Re: [Psidev-ms-dev] Why base64?

SourceForge Headquarters 1320 Columbia Street Suite 310 San Diego, CA 92101 +1 (858) 422-6466

[My two previous attempts to send this appear to have failed.  My
apologies if anyone is seeing multiple copies.  I also omitted the C
program mentioned below, in case that might be tripping a spam filter.
 Drop me an email if you want a copy.  --Mike]

This is dry stuff, but I think it's important to see that IEEE 754
values can be transmitted in decimal form (via mzData) without any
loss of precision whatsoever.  Let me give a more concrete scenario.

In our case, assume we have an IEEE 754 single-precision value in our
instrument computer.  We want to use mzData to transmit that value to
another computer, so that ultimately the latter computer will contain
the identical single-precision value.  One way to do this is the
current method of capturing the 32-bit representation and sending it
across using the base64 encoding.

Another way to send the value is to send an ASCII representation of a
decimal number that will, upon being converted using strtof(3), result
in the identical single-precision value.  (That decimal number is
*not* typically mathematically equal to the single-precision value,
it's just closer to it than to any other single-precision value.)

This really *is* a completely lossless representation.
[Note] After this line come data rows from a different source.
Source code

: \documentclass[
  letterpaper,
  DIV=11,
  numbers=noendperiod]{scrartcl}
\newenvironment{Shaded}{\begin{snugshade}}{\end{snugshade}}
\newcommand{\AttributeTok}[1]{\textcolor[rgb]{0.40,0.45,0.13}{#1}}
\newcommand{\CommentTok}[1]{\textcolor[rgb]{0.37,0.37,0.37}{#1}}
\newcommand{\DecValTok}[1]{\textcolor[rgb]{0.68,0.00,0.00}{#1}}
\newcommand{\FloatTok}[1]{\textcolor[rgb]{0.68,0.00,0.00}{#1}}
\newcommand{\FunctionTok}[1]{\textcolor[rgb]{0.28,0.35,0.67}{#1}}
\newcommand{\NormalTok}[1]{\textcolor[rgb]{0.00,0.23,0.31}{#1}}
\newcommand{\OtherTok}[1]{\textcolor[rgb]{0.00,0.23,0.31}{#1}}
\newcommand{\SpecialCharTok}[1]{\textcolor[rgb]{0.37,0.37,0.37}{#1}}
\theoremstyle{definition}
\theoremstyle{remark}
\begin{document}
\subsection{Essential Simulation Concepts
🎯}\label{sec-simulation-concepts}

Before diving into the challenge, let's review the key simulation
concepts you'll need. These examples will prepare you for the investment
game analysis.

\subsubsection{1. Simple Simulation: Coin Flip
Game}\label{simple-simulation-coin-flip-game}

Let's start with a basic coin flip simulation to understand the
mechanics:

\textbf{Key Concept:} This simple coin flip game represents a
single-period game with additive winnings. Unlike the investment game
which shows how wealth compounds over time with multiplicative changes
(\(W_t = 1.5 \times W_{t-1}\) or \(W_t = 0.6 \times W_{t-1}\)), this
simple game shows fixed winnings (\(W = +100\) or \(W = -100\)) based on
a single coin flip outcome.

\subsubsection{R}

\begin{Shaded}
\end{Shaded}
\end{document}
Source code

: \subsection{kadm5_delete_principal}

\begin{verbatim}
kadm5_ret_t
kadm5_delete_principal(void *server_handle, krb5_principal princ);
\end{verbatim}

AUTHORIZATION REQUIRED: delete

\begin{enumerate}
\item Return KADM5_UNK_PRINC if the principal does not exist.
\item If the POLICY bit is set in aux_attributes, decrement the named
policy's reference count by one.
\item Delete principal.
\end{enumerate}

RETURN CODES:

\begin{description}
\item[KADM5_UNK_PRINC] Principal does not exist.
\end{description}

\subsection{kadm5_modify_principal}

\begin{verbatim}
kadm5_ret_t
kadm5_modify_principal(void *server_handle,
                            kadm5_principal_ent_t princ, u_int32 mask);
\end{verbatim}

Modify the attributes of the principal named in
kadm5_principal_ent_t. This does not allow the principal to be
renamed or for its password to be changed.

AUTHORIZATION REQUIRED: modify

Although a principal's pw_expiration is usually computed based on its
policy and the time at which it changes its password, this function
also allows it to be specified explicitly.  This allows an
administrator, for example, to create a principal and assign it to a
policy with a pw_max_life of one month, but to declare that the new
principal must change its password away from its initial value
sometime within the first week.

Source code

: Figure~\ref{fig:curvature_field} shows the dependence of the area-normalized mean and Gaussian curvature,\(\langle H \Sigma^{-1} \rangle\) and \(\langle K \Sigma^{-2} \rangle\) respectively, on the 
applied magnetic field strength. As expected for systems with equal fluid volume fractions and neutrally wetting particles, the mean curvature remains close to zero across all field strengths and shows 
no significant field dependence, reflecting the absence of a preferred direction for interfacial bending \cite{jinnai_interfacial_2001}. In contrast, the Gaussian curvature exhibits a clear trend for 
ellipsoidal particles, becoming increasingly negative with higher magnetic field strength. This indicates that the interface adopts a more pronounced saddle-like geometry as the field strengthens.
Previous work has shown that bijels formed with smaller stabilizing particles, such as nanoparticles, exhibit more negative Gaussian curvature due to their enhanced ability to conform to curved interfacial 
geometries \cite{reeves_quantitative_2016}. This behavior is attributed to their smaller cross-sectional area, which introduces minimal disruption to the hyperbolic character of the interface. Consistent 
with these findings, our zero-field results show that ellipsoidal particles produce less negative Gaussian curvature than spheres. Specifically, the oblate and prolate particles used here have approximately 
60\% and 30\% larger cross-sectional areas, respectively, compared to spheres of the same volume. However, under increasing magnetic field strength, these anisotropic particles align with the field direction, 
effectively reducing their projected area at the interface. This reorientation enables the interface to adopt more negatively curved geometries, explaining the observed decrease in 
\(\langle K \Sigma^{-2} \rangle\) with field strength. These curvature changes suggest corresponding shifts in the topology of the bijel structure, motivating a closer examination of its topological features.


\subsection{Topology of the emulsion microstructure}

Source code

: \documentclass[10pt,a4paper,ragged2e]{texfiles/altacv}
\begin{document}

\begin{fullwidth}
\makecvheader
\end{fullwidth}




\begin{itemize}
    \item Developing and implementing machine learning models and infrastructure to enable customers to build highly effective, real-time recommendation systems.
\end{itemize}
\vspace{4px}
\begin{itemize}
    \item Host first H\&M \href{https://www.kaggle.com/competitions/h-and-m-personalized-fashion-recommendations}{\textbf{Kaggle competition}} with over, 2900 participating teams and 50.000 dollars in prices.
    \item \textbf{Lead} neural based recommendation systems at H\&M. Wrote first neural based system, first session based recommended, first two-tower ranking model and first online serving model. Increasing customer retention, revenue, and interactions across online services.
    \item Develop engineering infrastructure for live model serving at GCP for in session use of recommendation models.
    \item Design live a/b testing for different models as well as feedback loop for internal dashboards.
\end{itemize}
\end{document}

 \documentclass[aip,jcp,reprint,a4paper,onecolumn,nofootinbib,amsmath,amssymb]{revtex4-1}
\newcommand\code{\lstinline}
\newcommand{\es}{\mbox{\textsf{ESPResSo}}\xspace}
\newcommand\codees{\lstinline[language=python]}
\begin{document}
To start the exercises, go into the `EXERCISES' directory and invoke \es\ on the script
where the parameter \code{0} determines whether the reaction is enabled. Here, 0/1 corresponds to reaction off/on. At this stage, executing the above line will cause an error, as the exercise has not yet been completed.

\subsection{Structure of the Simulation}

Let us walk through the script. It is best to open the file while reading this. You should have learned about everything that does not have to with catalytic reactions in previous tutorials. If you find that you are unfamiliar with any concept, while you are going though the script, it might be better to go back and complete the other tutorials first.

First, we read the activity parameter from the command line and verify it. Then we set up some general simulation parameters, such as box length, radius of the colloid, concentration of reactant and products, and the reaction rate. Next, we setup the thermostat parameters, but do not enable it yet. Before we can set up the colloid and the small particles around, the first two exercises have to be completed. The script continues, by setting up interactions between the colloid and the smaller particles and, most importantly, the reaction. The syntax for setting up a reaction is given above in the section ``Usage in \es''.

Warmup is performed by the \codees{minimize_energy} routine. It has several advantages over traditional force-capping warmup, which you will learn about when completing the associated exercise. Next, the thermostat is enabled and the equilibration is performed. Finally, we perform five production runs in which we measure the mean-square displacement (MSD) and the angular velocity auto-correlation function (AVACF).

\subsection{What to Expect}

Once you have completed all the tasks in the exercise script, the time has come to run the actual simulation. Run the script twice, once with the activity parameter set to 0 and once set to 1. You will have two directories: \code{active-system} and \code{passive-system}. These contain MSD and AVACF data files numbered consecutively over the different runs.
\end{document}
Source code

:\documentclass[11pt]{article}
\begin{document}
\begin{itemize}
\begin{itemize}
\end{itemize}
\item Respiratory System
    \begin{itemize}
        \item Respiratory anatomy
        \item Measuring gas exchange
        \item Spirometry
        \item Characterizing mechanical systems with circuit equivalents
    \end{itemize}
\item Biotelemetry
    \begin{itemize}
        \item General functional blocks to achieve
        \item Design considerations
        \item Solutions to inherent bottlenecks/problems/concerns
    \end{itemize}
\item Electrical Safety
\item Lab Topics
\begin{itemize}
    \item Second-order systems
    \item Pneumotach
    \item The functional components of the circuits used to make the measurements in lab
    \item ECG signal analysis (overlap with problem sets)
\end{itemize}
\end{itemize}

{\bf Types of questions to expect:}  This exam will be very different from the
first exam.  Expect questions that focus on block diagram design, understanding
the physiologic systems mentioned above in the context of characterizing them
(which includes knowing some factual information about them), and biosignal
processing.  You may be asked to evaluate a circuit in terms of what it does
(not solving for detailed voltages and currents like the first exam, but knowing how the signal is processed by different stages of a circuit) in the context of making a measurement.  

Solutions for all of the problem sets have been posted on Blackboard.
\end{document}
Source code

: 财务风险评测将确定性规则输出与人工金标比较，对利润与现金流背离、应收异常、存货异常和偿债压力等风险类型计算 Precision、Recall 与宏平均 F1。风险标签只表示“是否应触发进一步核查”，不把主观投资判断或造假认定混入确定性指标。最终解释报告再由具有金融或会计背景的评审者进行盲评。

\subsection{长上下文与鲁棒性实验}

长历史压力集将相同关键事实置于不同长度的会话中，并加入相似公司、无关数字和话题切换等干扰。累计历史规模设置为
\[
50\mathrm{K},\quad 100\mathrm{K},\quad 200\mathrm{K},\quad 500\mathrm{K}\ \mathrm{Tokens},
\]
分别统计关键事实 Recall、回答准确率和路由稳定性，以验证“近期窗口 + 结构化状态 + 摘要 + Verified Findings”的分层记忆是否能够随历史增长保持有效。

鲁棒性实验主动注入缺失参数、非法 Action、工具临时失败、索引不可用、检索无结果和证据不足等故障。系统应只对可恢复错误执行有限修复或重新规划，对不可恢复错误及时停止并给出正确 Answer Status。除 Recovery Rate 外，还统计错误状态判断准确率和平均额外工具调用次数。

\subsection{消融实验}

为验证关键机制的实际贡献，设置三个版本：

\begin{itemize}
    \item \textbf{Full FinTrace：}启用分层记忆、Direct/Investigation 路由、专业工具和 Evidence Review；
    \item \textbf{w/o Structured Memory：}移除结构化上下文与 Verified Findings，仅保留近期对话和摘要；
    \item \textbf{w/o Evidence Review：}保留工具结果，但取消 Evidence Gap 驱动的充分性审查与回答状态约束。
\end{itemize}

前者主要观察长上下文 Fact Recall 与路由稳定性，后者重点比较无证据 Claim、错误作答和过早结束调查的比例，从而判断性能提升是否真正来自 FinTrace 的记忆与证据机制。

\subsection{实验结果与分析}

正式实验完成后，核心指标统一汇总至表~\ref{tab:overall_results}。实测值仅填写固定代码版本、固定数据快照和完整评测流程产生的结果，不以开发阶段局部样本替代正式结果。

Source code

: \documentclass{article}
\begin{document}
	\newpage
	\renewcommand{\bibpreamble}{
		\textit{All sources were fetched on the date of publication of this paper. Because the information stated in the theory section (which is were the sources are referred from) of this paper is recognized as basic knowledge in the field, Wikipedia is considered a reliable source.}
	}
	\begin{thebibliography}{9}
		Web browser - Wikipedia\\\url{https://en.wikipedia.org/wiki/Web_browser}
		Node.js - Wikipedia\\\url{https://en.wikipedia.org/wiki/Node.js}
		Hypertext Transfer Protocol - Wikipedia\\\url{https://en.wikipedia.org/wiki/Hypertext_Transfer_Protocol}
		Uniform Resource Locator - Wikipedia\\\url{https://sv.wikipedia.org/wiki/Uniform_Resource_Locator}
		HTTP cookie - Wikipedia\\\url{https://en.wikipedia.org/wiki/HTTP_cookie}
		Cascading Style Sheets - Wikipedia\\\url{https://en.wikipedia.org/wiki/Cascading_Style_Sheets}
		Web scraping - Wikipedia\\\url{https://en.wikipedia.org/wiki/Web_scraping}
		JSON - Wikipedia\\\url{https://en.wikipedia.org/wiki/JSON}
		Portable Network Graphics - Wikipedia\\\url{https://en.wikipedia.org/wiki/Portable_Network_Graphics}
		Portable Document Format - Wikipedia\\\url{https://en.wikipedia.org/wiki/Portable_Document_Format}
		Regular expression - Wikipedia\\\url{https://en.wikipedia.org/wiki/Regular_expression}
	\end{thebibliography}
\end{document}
There are different ways to generate these decimal numbers.  It is
sufficient (if not necessarily optimal) to simply use printf(3) with
sufficient precision (e.g., "%.8e").  This will work with
implementations that do correct rounding.  Linux (meaning GNU libc)
has done this correctly since at least nine years ago--I would assume
the vendors are doing it right, though this should be confirmed.

I'm including a small C program that demonstrates what I'm talking
about.  It does an exhaustive check for the single-precision case.  It
takes a couple of hours to complete, but if you're going to see an
error, it will probably occur pretty quickly.  (If you see any errors,
I'd like to know.)

This doesn't change the fact that 0.1 doesn't have an exact IEEE 754
representation.  That is a separate issue (and one that a base64
encoding does not address either).

As far as the cost of conversion, I agree that it is likely larger
than the cost of the base64 encoding.  I don't have the libraries at
hand to try it out, but I'm sure it would be detectable for large sets
of spectra.  That notwithstanding, we and everyone else who uses a
format like ms2 or dta are already paying this cost, and it doesn't
seem particularly onerous.  CPU cycles are pretty cheap--human cycles
(that transparency might save) are very dear.

Mike